Saved data entries
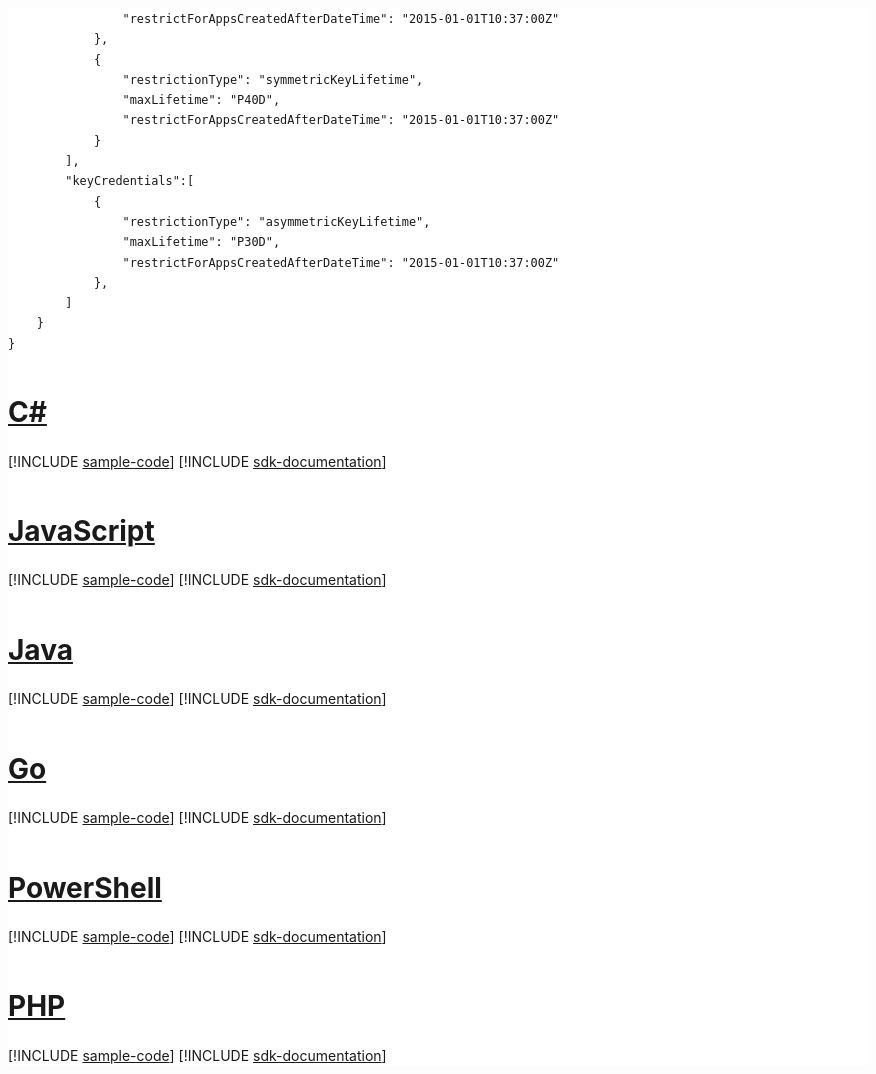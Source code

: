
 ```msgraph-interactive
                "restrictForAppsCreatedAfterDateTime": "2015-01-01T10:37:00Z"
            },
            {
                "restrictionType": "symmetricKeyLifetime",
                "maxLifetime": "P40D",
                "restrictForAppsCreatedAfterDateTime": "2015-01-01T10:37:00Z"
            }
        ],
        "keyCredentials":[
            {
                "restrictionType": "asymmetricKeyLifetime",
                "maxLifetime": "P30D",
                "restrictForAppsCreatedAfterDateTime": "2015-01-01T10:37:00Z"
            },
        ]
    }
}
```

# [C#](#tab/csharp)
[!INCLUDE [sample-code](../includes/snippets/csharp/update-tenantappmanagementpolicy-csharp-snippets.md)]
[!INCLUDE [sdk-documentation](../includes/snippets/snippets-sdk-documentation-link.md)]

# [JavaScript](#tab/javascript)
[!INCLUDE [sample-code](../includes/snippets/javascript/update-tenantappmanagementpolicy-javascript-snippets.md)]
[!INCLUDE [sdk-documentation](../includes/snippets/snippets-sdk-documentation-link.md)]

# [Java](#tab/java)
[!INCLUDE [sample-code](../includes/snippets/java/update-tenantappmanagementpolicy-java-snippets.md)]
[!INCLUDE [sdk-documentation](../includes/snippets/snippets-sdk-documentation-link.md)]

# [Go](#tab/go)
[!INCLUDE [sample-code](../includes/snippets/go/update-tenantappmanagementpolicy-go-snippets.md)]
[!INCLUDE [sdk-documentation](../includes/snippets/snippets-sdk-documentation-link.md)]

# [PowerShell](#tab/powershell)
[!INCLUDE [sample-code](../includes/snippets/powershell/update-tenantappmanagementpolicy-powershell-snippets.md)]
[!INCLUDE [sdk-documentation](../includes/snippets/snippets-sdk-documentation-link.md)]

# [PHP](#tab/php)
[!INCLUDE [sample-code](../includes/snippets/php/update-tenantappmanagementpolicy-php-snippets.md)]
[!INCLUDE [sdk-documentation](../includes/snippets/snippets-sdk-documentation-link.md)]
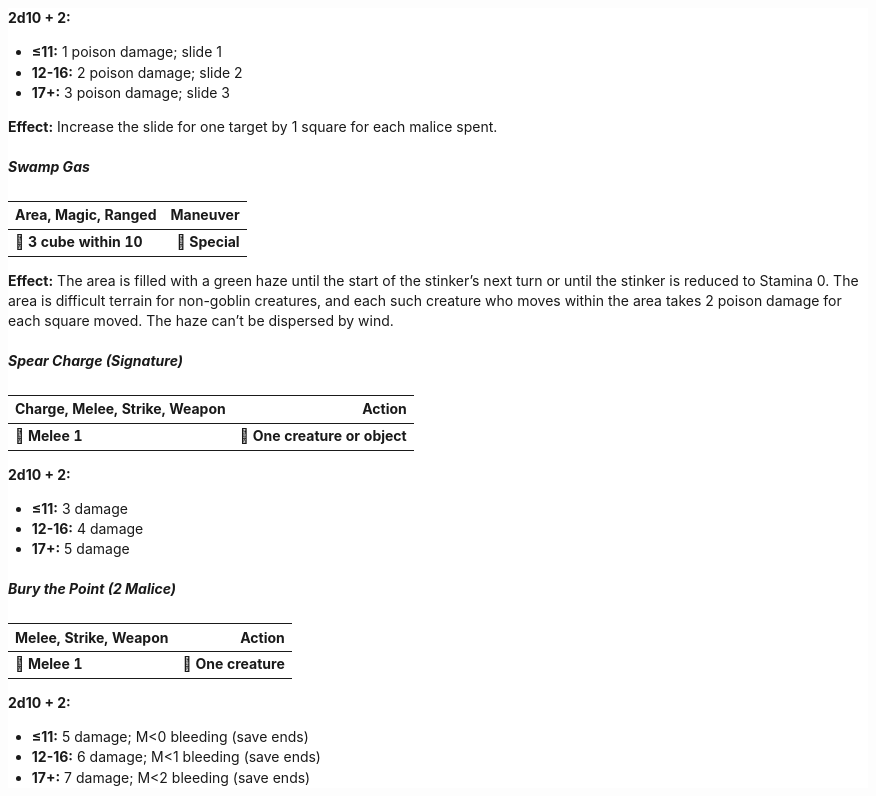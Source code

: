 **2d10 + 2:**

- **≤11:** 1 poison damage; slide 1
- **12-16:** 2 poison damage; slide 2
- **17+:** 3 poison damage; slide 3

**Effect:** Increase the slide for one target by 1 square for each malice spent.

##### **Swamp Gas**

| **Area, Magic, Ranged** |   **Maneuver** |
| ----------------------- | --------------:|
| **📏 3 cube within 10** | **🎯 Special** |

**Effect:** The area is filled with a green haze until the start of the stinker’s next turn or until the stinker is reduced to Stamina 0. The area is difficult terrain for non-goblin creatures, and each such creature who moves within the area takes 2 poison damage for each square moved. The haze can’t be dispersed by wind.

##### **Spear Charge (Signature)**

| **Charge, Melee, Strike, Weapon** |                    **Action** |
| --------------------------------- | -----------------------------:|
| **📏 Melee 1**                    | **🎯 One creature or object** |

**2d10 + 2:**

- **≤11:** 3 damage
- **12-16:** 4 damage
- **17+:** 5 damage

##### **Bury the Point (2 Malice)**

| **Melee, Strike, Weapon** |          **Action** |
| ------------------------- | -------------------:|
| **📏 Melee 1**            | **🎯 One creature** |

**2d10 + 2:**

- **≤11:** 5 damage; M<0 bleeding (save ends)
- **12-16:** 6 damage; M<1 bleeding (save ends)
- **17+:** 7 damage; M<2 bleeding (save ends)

◆ Your task
Leave out the pictures and return the rest of the records exactly.

◆ Answer for the task
Source code

:
 ```msgraph-interactive
                "restrictForAppsCreatedAfterDateTime": "2015-01-01T10:37:00Z"
            },
            {
                "restrictionType": "symmetricKeyLifetime",
                "maxLifetime": "P40D",
                "restrictForAppsCreatedAfterDateTime": "2015-01-01T10:37:00Z"
            }
        ],
        "keyCredentials":[
            {
                "restrictionType": "asymmetricKeyLifetime",
                "maxLifetime": "P30D",
                "restrictForAppsCreatedAfterDateTime": "2015-01-01T10:37:00Z"
            },
        ]
    }
}
```

# [C#](#tab/csharp)
[!INCLUDE [sample-code](../includes/snippets/csharp/update-tenantappmanagementpolicy-csharp-snippets.md)]
[!INCLUDE [sdk-documentation](../includes/snippets/snippets-sdk-documentation-link.md)]

# [JavaScript](#tab/javascript)
[!INCLUDE [sample-code](../includes/snippets/javascript/update-tenantappmanagementpolicy-javascript-snippets.md)]
[!INCLUDE [sdk-documentation](../includes/snippets/snippets-sdk-documentation-link.md)]

# [Java](#tab/java)
[!INCLUDE [sample-code](../includes/snippets/java/update-tenantappmanagementpolicy-java-snippets.md)]
[!INCLUDE [sdk-documentation](../includes/snippets/snippets-sdk-documentation-link.md)]

# [Go](#tab/go)
[!INCLUDE [sample-code](../includes/snippets/go/update-tenantappmanagementpolicy-go-snippets.md)]
[!INCLUDE [sdk-documentation](../includes/snippets/snippets-sdk-documentation-link.md)]

# [PowerShell](#tab/powershell)
[!INCLUDE [sample-code](../includes/snippets/powershell/update-tenantappmanagementpolicy-powershell-snippets.md)]
[!INCLUDE [sdk-documentation](../includes/snippets/snippets-sdk-documentation-link.md)]

# [PHP](#tab/php)
[!INCLUDE [sample-code](../includes/snippets/php/update-tenantappmanagementpolicy-php-snippets.md)]
[!INCLUDE [sdk-documentation](../includes/snippets/snippets-sdk-documentation-link.md)]
Source code

: **2d10 + 2:**

- **≤11:** 1 poison damage; slide 1
- **12-16:** 2 poison damage; slide 2
- **17+:** 3 poison damage; slide 3

**Effect:** Increase the slide for one target by 1 square for each malice spent.

##### **Swamp Gas**

| **Area, Magic, Ranged** |   **Maneuver** |
| ----------------------- | --------------:|
| **📏 3 cube within 10** | **🎯 Special** |

**Effect:** The area is filled with a green haze until the start of the stinker’s next turn or until the stinker is reduced to Stamina 0. The area is difficult terrain for non-goblin creatures, and each such creature who moves within the area takes 2 poison damage for each square moved. The haze can’t be dispersed by wind.

##### **Spear Charge (Signature)**

| **Charge, Melee, Strike, Weapon** |                    **Action** |
| --------------------------------- | -----------------------------:|
| **📏 Melee 1**                    | **🎯 One creature or object** |

**2d10 + 2:**

- **≤11:** 3 damage
- **12-16:** 4 damage
- **17+:** 5 damage

##### **Bury the Point (2 Malice)**

| **Melee, Strike, Weapon** |          **Action** |
| ------------------------- | -------------------:|
| **📏 Melee 1**            | **🎯 One creature** |

**2d10 + 2:**

- **≤11:** 5 damage; M<0 bleeding (save ends)
- **12-16:** 6 damage; M<1 bleeding (save ends)
- **17+:** 7 damage; M<2 bleeding (save ends)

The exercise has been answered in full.